Renew your Existing Tub—with Caution
Your vintage house may have an existing small bathroom with a tiny tub tucked away in a corner. The problem is that many an older tub looks as though it has been used as a place to clean auto parts. Harsh, abrasive cleaning products can wear through porcelain coatings; then it’s not long before mineral-rich water leaves copper-blue or rust-red stains.
Bathtub refinishing, also known as resurfacing or by the misnomer reglazing, is a process of deep-cleaning the surface of an old tub, then applying a finish-bonding solution, then one or more coats of a new finish. The new finish is paint, good paint in varying degrees, but it is not reglazing in the same sense that the original surface on a cast-iron tub is porcelain, which is baked onto the metal in a high-temperature oven.
Contractors and companies will come into your house and charge you upward of $600 to refinish your tub. Google the phrase “tub refinishing horror stories,” however, and you’ll get about 84,000 hits.
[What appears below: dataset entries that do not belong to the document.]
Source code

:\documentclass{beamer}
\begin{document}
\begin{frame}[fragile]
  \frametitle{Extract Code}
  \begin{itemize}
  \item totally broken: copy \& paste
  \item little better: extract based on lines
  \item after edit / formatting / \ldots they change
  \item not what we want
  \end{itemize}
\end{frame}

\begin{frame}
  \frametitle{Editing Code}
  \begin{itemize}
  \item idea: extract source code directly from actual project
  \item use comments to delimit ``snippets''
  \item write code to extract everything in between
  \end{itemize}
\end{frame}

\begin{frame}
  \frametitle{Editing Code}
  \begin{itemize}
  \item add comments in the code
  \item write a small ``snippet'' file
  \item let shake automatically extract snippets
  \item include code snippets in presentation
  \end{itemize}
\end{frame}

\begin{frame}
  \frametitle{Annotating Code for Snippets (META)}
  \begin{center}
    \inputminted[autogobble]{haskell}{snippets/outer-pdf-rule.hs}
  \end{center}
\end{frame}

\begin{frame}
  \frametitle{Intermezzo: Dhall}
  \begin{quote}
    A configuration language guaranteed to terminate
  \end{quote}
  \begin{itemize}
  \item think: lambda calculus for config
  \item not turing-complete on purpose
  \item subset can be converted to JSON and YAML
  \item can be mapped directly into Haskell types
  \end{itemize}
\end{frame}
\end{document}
Several manufacturers, including Rust-Oleum and Sherwin-Williams, sell DIY tubrefinishing kits (which should convince you that tub refinishing means tub painting) that apply the finish coats with a roller. Your results may vary, but don’t expect these fixes to last more than a few years. A comment on the popular website ApartmentTherapy.com said it best: “Don’t dye your own hair, don’t pull your own teeth, don’t reglaze your own tub.”
Don Dominick, who works for Miracle Method, the country’s largest tubrefinishing company, with more than 120 franchises nationwide, agrees: “If you’d be happy with the look you’d get if you painted your car with a roller, go ahead and refinish your own bathtub.”
Similar to refinishing an automobile or a piece of furniture, the quality of the results depends heavily on the quality of the prep work. All tub refinishing starts with a thorough cleaning to remove dirt and soap scum. The next step is preparing the surface with a bonding agent—some companies use acid, but Miracle Method’s is nonacidic—that etches the old finish and gives it tooth for the primer and finish coats. Miracle Method technicians then apply a two-part epoxy primer and two or three coats of acrylic urethane that contains the color, white being the most popular.
After 24 hours, the tub is buffed and checked for imperfections. “It feels like porcelain when we’re finished,” says Dominick.
Refinishing warranties vary among companies; Miracle Method’s is for five years against adhesion failure. So while the surface of a refinished tub may (or may not) last as long as the original, the cost is attractive. “Refinishing saves up to 75% of the cost of replacing a tub,” Dominick says. Not a bad deal when you think about it.